Exercise input -
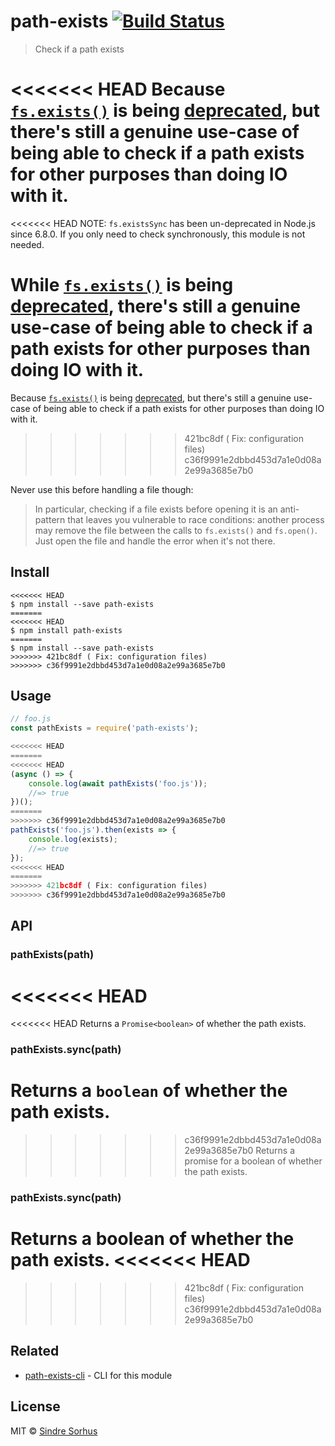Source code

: # path-exists [![Build Status](https://travis-ci.org/sindresorhus/path-exists.svg?branch=master)](https://travis-ci.org/sindresorhus/path-exists)

> Check if a path exists

<<<<<<< HEAD
Because [`fs.exists()`](https://nodejs.org/api/fs.html#fs_fs_exists_path_callback) is being [deprecated](https://github.com/iojs/io.js/issues/103), but there's still a genuine use-case of being able to check if a path exists for other purposes than doing IO with it.
=======
<<<<<<< HEAD
NOTE: `fs.existsSync` has been un-deprecated in Node.js since 6.8.0. If you only need to check synchronously, this module is not needed.

While [`fs.exists()`](https://nodejs.org/api/fs.html#fs_fs_exists_path_callback) is being [deprecated](https://github.com/iojs/io.js/issues/103), there's still a genuine use-case of being able to check if a path exists for other purposes than doing IO with it.
=======
Because [`fs.exists()`](https://nodejs.org/api/fs.html#fs_fs_exists_path_callback) is being [deprecated](https://github.com/iojs/io.js/issues/103), but there's still a genuine use-case of being able to check if a path exists for other purposes than doing IO with it.
>>>>>>> 421bc8df ( Fix: configuration files)
>>>>>>> c36f9991e2dbbd453d7a1e0d08a2e99a3685e7b0

Never use this before handling a file though:

> In particular, checking if a file exists before opening it is an anti-pattern that leaves you vulnerable to race conditions: another process may remove the file between the calls to `fs.exists()` and `fs.open()`. Just open the file and handle the error when it's not there.


## Install

```
<<<<<<< HEAD
$ npm install --save path-exists
=======
<<<<<<< HEAD
$ npm install path-exists
=======
$ npm install --save path-exists
>>>>>>> 421bc8df ( Fix: configuration files)
>>>>>>> c36f9991e2dbbd453d7a1e0d08a2e99a3685e7b0
```


## Usage

```js
// foo.js
const pathExists = require('path-exists');

<<<<<<< HEAD
=======
<<<<<<< HEAD
(async () => {
	console.log(await pathExists('foo.js'));
	//=> true
})();
=======
>>>>>>> c36f9991e2dbbd453d7a1e0d08a2e99a3685e7b0
pathExists('foo.js').then(exists => {
	console.log(exists);
	//=> true
});
<<<<<<< HEAD
=======
>>>>>>> 421bc8df ( Fix: configuration files)
>>>>>>> c36f9991e2dbbd453d7a1e0d08a2e99a3685e7b0
```


## API

### pathExists(path)

<<<<<<< HEAD
=======
<<<<<<< HEAD
Returns a `Promise<boolean>` of whether the path exists.

### pathExists.sync(path)

Returns a `boolean` of whether the path exists.
=======
>>>>>>> c36f9991e2dbbd453d7a1e0d08a2e99a3685e7b0
Returns a promise for a boolean of whether the path exists.

### pathExists.sync(path)

Returns a boolean of whether the path exists.
<<<<<<< HEAD
=======
>>>>>>> 421bc8df ( Fix: configuration files)
>>>>>>> c36f9991e2dbbd453d7a1e0d08a2e99a3685e7b0


## Related

- [path-exists-cli](https://github.com/sindresorhus/path-exists-cli) - CLI for this module


## License

MIT © [Sindre Sorhus](https://sindresorhus.com)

Your objective - Set down exactly the lines running from the beginning of the entries above to the line that contains "Never use this", including both, and leave out pictures.

Solution -
Source code

: # path-exists [![Build Status](https://travis-ci.org/sindresorhus/path-exists.svg?branch=master)](https://travis-ci.org/sindresorhus/path-exists)

> Check if a path exists

<<<<<<< HEAD
Because [`fs.exists()`](https://nodejs.org/api/fs.html#fs_fs_exists_path_callback) is being [deprecated](https://github.com/iojs/io.js/issues/103), but there's still a genuine use-case of being able to check if a path exists for other purposes than doing IO with it.
=======
<<<<<<< HEAD
NOTE: `fs.existsSync` has been un-deprecated in Node.js since 6.8.0. If you only need to check synchronously, this module is not needed.

While [`fs.exists()`](https://nodejs.org/api/fs.html#fs_fs_exists_path_callback) is being [deprecated](https://github.com/iojs/io.js/issues/103), there's still a genuine use-case of being able to check if a path exists for other purposes than doing IO with it.
=======
Because [`fs.exists()`](https://nodejs.org/api/fs.html#fs_fs_exists_path_callback) is being [deprecated](https://github.com/iojs/io.js/issues/103), but there's still a genuine use-case of being able to check if a path exists for other purposes than doing IO with it.
>>>>>>> 421bc8df ( Fix: configuration files)
>>>>>>> c36f9991e2dbbd453d7a1e0d08a2e99a3685e7b0

Never use this before handling a file though:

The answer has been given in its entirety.